Administration of vitamin C or vitamin E with HgCl2 treatment also attenuated testicular damage induced by HgCl2 treatment as shown by the normal sperm count, normal sperm morphology and low histopathological changes in comparison to the HgCl2 -treated animals. The protective effect of vitamin C or vitamin E is accompanied by normalization of antioxidant activity in testis and associated decrease of MDA. Vitamin C, which would neutralize H2O2 and would protect the plasma membrane from lipid peroxidation [14,35], Vitamin E has been shown to lower lipid peroxidation and increased glutathione content in blood of rats [36]. Indeed, the protective effect of Vitamin E against HgCl2 toxicity might be mediated not only by its potent antioxidant properties but through its androgenic activities as well. This activity was reflected by the increase of testis weight and serum testosterone levels [37].

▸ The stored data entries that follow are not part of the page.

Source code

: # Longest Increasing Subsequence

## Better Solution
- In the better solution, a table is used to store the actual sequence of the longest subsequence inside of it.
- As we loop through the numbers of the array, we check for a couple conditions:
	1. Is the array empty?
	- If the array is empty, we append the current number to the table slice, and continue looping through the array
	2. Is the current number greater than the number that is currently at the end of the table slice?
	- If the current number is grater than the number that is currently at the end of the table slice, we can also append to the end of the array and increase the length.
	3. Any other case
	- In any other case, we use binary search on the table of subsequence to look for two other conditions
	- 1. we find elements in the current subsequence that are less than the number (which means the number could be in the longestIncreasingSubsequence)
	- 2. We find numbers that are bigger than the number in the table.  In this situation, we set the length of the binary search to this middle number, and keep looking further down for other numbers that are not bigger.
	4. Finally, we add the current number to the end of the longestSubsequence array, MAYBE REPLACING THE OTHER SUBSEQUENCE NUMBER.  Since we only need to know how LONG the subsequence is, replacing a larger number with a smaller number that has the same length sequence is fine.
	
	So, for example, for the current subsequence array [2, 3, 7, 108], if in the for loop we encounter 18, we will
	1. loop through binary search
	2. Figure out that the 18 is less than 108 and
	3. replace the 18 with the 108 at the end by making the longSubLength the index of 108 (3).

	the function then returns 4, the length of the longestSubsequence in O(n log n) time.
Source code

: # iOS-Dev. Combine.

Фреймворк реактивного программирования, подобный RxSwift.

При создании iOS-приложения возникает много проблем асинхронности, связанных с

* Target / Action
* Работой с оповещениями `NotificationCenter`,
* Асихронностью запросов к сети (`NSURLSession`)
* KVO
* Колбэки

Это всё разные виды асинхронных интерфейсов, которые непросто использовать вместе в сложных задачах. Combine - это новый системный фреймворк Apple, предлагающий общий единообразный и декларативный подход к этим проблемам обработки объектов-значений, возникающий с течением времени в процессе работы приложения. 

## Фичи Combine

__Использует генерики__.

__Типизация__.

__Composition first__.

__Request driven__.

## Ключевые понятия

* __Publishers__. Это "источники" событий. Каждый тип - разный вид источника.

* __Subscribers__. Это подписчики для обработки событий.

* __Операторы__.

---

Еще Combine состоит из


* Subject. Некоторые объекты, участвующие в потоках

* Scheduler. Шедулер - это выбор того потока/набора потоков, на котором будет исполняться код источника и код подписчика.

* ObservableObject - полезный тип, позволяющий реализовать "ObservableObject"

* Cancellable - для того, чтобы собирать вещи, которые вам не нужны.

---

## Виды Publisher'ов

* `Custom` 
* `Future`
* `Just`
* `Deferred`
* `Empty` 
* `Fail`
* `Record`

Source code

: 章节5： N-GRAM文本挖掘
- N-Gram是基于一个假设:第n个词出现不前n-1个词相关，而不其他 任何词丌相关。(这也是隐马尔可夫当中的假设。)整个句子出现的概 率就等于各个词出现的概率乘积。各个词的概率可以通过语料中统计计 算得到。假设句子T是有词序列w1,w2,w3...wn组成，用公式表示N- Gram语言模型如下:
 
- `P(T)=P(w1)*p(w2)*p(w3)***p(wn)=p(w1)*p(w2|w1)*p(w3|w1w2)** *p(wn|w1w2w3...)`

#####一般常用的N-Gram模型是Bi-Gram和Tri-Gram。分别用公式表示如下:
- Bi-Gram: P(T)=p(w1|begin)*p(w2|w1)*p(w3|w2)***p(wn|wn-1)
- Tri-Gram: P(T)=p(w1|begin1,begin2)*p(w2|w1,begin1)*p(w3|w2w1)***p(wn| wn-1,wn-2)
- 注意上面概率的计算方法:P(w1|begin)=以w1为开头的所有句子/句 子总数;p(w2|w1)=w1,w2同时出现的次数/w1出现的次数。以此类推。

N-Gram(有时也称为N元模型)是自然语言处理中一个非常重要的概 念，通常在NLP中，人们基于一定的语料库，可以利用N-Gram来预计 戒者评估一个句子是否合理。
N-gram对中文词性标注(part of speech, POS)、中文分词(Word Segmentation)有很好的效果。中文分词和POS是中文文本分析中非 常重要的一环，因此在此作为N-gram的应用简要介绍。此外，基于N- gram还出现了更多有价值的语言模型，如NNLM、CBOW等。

In conclusion, we showed that oxidative stress contributes to the testicular toxicity induced by HgCl2 in male rats. Either vitamin C or vitamins E were shown to have a potent protective effect on HgCl2 - induced testicular damage and oxidative stress in rats. The protective effect of vitamin C or vitamin E may be due to their antioxidant properties.
Authors are wishing to thank the Management of J. J. College of Arts and Science, Pudukottai, Tamil nadu, India for providing the facilities.